La tercera razón es política: mientras que a la derecha y en general los sectores proisraelíes les basta con la fuerza de los hechos y los hechos de la fuerza, es decir, la inercia tradicional acelerada por Benjamin Netanyahu, la izquierda tiene que propugnar soluciones sensatas pero difícilmente viables como la de los dos Estados (cada vez más improbable) o la del Estado único e integrador, es decir, algo que ya no sería judío, que ya no sería Israel y que la gran mayoría de los israelíes nunca aceptaría. Porque Israel no es la Suráfrica del “apartheid”, sino algo, por sus implicaciones religiosas y étnicas, mucho más complejo.

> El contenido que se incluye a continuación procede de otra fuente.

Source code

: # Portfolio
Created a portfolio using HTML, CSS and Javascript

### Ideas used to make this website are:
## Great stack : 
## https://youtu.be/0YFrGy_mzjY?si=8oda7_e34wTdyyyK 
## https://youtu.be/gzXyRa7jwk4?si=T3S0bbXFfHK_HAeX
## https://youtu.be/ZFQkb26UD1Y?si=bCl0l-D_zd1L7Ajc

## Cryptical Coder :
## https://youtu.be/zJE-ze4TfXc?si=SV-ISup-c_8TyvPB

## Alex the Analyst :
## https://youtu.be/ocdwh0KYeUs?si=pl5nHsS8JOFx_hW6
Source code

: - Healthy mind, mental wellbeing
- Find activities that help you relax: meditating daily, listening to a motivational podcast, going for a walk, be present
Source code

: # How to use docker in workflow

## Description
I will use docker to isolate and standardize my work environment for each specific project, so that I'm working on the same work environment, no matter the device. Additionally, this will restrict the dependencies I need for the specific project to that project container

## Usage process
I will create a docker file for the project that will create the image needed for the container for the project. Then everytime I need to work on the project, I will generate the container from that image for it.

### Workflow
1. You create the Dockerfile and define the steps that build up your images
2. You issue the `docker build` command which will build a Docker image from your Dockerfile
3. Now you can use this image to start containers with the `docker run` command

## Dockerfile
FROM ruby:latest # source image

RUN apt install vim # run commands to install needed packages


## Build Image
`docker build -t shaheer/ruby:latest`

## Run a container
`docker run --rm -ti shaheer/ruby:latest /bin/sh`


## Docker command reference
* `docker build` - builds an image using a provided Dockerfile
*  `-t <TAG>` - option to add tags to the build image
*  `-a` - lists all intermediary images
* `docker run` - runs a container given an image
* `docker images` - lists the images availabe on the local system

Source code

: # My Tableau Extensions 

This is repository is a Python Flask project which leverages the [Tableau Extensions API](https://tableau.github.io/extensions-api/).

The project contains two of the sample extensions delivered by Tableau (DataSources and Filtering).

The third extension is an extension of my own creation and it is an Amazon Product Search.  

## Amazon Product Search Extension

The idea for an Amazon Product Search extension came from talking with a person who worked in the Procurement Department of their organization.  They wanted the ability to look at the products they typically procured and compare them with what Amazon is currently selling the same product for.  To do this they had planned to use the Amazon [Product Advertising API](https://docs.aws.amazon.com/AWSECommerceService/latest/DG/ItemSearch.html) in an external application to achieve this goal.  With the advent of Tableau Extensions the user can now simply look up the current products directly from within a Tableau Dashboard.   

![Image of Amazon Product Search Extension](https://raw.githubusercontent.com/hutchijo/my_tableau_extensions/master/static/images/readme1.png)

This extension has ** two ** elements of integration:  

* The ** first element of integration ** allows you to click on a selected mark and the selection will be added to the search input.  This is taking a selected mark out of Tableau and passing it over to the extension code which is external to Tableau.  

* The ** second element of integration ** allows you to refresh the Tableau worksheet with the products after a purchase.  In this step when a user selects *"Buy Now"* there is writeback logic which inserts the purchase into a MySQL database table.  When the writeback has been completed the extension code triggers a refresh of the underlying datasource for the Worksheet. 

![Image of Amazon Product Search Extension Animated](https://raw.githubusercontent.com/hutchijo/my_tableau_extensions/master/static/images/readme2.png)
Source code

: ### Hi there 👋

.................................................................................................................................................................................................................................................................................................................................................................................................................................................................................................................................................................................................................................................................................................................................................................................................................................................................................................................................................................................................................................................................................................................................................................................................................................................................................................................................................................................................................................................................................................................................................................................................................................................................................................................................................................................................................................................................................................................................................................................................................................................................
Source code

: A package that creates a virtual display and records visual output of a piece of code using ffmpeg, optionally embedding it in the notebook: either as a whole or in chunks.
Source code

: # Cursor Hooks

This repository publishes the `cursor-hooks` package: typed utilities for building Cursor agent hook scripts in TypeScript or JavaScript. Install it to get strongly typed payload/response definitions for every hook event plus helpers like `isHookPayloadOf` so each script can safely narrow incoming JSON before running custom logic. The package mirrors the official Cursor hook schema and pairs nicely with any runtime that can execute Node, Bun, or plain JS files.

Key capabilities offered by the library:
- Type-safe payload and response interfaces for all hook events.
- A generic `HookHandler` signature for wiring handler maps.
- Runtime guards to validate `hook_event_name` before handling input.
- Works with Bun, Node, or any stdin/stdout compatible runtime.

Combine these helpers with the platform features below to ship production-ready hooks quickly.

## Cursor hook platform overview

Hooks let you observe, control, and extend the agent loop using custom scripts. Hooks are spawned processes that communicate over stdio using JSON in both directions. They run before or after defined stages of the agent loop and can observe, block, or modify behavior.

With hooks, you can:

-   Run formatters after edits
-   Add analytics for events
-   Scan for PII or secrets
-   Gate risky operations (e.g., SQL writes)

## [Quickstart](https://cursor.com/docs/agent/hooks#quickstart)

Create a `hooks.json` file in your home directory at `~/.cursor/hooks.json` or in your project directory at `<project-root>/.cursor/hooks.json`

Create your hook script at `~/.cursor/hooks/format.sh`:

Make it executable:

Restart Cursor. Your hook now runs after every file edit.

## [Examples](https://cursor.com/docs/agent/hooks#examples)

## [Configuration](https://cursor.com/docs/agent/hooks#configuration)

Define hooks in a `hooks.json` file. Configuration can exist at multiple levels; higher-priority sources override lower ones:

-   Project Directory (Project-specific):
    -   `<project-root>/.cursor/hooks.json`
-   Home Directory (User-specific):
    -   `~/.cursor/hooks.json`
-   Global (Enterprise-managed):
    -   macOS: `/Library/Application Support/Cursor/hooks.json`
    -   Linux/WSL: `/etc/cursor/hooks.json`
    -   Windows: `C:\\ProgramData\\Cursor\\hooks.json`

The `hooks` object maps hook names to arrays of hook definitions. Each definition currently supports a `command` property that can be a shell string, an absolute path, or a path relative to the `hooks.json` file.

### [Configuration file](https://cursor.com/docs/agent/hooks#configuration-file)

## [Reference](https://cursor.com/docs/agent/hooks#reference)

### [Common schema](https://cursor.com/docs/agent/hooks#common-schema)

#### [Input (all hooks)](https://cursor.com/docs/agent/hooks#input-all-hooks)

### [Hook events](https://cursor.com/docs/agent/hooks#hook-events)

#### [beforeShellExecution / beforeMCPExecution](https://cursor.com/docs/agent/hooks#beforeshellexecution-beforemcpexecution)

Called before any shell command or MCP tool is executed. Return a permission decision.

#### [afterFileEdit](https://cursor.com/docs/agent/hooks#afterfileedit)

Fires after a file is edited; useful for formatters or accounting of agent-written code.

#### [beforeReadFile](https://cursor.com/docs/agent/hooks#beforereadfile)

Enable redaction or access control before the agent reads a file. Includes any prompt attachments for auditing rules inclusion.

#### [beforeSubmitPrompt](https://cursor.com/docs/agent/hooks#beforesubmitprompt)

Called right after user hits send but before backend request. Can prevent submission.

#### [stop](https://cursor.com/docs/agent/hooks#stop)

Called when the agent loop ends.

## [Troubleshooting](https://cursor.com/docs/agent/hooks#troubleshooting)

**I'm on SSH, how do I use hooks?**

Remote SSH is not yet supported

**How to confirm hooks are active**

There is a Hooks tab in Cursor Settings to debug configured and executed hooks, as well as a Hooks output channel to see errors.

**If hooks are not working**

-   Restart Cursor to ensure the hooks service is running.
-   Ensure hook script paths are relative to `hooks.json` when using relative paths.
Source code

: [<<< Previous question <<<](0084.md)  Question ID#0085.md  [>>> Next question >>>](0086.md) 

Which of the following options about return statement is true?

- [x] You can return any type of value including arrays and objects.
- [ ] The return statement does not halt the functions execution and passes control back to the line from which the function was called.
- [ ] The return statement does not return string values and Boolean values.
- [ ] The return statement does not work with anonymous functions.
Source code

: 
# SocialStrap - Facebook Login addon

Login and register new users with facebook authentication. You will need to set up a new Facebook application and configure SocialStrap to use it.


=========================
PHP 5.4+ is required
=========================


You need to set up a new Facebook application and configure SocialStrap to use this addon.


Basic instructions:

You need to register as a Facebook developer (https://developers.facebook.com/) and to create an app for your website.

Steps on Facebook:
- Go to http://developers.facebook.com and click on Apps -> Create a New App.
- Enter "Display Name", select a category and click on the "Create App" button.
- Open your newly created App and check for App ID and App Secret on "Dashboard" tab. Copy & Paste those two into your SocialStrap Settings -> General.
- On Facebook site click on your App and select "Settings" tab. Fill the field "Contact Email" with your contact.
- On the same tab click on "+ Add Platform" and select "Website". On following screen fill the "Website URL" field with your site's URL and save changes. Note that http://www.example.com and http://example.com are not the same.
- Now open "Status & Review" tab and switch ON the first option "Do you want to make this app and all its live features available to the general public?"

En último extremo, buena parte de la izquierda asume, de forma implícita o explícita, la vieja reivindicación palestina: echar al mar a los israelíes. Conviene pensar un poco en lo que supondría eso.
Evidentemente, los conflictos morales y políticos de la izquierda tienen poca importancia cuando se comparan con la matanza cotidiana que sufren los palestinos en Gaza y con la limpieza étnica emprendida contra los palestinos de Cisjordania. Pero, en su pequeña medida, forman parte del gran problema.